- **MATERIAL PROVIDED**:
━━━

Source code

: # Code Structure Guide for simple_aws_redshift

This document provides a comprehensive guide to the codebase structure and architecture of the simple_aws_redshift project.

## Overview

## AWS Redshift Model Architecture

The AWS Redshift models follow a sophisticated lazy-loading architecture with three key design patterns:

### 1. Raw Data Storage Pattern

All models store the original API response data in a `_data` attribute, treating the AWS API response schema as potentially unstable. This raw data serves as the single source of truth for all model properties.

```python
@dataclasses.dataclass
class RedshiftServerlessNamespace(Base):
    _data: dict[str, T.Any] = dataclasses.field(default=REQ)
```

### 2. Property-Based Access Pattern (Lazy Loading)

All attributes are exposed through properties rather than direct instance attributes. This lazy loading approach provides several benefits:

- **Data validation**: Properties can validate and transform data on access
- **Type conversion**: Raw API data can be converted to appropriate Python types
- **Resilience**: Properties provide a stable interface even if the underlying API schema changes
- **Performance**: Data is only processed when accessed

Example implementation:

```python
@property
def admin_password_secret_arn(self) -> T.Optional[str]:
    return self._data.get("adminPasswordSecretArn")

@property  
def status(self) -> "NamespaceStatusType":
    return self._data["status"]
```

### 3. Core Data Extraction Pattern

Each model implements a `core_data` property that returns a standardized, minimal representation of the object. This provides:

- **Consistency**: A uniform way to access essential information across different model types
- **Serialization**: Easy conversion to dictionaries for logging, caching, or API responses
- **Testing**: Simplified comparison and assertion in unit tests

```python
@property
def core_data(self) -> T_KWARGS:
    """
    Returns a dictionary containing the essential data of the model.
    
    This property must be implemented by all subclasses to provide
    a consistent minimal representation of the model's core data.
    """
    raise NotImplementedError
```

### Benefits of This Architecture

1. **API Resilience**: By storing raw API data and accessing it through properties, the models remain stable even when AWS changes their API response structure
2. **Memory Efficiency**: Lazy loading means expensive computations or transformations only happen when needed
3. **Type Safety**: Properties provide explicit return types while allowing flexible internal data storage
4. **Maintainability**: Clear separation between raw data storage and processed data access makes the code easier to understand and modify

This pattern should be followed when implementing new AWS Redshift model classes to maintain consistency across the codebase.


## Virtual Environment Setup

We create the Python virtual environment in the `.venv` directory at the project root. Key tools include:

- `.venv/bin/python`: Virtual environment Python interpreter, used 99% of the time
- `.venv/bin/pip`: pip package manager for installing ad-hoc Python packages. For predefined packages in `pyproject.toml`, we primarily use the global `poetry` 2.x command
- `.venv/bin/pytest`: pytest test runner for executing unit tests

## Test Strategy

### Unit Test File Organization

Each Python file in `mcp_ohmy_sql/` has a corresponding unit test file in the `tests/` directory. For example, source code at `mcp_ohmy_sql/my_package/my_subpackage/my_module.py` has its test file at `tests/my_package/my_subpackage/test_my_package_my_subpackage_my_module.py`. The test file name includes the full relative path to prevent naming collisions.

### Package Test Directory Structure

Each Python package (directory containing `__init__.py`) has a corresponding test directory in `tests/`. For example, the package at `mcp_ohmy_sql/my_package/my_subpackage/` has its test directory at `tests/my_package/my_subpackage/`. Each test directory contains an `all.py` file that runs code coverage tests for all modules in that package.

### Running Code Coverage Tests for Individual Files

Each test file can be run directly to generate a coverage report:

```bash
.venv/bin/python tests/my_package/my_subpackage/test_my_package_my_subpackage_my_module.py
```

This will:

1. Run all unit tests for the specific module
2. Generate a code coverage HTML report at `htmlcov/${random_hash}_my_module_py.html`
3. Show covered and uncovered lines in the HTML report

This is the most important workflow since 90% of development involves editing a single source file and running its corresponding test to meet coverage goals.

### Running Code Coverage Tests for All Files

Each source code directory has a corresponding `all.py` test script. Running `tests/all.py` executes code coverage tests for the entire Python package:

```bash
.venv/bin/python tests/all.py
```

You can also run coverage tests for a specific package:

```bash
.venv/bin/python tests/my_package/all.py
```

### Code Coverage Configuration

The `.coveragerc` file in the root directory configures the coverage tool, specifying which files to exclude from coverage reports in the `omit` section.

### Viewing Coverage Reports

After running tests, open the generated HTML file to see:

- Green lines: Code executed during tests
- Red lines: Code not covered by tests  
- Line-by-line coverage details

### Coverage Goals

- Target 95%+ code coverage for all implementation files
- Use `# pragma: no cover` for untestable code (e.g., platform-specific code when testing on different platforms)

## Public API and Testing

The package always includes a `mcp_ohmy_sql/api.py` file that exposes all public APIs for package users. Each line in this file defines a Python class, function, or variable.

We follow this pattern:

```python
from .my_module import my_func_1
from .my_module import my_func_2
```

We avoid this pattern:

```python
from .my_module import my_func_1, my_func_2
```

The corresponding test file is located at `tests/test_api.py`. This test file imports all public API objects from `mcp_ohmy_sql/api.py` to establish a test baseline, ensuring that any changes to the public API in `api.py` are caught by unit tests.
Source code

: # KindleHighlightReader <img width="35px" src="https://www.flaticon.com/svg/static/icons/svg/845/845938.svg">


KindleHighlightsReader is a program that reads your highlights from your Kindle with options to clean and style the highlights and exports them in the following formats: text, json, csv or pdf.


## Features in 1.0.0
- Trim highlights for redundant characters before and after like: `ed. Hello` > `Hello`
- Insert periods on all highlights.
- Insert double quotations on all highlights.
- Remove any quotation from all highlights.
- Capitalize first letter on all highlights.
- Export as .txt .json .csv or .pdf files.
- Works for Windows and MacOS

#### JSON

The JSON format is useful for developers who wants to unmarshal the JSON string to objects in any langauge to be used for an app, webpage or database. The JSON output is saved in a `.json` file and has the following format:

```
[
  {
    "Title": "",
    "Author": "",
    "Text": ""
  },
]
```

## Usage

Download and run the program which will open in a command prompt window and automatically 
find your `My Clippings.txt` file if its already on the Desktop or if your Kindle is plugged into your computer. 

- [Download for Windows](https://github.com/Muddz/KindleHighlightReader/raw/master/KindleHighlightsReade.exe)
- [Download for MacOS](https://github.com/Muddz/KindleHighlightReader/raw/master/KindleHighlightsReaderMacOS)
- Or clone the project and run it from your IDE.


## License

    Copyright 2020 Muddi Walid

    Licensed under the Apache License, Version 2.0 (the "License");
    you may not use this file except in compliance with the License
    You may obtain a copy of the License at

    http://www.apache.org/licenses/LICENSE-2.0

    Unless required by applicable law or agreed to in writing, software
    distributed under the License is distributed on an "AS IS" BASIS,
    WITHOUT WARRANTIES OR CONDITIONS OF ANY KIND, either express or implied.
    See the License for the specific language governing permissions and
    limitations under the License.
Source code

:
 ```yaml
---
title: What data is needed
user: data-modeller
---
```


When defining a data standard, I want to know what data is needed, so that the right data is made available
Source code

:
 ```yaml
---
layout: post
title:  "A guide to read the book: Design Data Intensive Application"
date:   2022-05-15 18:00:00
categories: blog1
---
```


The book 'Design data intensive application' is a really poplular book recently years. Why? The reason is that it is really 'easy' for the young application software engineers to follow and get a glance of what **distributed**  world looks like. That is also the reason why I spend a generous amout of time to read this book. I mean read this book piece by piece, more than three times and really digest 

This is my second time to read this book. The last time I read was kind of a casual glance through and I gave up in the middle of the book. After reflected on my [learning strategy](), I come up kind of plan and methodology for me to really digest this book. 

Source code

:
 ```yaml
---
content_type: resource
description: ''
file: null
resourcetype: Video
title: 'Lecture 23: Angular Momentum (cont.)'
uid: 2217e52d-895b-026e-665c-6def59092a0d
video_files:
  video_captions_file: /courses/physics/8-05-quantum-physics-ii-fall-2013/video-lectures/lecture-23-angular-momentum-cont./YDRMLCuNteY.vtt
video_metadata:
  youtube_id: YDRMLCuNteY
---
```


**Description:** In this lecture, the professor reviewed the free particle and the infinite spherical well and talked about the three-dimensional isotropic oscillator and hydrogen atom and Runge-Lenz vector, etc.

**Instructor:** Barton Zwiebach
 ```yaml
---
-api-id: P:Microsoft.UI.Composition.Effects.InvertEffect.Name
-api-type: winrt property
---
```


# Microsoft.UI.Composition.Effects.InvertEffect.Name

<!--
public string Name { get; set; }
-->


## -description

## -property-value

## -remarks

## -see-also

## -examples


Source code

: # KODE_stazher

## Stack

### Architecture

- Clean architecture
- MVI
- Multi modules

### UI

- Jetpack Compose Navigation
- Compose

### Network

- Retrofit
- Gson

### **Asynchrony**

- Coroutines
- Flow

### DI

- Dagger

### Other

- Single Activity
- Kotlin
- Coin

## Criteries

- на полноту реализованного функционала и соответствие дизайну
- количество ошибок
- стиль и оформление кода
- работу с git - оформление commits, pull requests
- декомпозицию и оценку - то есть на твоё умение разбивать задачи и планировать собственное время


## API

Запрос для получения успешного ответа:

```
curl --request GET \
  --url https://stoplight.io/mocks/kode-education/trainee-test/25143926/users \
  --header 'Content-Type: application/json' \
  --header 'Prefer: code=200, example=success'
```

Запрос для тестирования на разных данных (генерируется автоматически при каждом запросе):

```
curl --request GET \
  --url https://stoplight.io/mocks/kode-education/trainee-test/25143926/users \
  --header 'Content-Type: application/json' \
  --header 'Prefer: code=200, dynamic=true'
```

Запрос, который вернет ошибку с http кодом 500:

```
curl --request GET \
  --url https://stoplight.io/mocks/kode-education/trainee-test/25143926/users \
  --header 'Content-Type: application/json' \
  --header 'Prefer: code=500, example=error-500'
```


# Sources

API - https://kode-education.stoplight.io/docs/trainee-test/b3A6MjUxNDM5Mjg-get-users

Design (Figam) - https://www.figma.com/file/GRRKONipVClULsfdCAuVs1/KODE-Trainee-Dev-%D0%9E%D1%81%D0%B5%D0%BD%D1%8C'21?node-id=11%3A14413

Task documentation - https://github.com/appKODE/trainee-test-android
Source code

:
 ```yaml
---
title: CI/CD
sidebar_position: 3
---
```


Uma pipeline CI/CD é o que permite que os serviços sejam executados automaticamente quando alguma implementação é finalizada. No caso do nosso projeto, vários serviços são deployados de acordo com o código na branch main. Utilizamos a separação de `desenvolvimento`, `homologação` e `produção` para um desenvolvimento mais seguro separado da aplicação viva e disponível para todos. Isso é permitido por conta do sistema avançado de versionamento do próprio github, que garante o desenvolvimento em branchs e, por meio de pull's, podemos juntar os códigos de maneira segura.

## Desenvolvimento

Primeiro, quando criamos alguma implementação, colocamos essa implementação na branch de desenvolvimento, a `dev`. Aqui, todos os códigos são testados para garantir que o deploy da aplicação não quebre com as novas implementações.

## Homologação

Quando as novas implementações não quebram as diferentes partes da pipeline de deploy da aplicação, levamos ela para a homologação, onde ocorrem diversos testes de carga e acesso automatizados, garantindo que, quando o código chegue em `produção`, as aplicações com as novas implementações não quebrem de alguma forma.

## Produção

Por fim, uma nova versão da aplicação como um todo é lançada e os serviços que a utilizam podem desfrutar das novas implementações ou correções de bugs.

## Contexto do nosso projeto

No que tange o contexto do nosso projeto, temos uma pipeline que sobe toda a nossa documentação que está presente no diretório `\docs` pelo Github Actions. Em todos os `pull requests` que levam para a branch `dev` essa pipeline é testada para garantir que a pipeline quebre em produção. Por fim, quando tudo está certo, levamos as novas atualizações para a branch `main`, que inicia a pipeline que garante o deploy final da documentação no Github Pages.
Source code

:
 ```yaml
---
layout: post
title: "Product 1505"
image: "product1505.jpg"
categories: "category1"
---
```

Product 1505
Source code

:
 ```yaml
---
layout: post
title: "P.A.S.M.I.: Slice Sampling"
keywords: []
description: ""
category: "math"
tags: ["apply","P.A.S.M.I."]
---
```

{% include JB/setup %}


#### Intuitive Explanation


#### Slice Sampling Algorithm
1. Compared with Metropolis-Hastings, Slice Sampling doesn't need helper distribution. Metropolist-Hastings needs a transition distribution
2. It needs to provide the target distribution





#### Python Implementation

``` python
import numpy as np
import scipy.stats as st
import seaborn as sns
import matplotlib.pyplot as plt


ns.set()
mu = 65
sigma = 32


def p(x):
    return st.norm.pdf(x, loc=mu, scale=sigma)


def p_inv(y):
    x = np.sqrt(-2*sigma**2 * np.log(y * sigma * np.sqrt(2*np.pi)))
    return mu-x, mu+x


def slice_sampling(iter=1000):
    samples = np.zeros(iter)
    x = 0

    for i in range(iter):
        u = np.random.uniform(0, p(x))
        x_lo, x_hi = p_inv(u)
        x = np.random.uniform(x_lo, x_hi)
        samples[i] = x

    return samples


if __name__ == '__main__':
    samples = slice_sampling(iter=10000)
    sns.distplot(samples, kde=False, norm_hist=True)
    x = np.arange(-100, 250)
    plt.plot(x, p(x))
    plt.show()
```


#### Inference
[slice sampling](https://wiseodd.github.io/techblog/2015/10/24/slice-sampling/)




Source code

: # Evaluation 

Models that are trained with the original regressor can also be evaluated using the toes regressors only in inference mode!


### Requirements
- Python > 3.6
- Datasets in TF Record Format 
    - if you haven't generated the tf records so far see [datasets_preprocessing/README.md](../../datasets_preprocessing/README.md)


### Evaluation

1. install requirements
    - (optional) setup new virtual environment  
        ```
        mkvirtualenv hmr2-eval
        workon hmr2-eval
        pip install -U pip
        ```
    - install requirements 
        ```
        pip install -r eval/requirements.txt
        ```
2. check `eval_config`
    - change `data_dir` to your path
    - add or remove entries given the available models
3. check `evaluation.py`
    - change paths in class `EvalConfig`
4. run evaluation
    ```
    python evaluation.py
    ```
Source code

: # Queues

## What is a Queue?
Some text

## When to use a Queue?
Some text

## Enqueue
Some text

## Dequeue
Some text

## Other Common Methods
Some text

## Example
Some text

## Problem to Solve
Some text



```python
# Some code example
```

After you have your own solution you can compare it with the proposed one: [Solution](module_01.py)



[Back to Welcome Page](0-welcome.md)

━━━

Please restate the records word for word. Go from the first line to the line with "- **Type conversion**: Raw" and include both.

Source code

: # Code Structure Guide for simple_aws_redshift

This document provides a comprehensive guide to the codebase structure and architecture of the simple_aws_redshift project.

## Overview

## AWS Redshift Model Architecture

The AWS Redshift models follow a sophisticated lazy-loading architecture with three key design patterns:

### 1. Raw Data Storage Pattern

All models store the original API response data in a `_data` attribute, treating the AWS API response schema as potentially unstable. This raw data serves as the single source of truth for all model properties.

```python
@dataclasses.dataclass
class RedshiftServerlessNamespace(Base):
    _data: dict[str, T.Any] = dataclasses.field(default=REQ)
```

### 2. Property-Based Access Pattern (Lazy Loading)

All attributes are exposed through properties rather than direct instance attributes. This lazy loading approach provides several benefits:

- **Data validation**: Properties can validate and transform data on access
- **Type conversion**: Raw API data can be converted to appropriate Python types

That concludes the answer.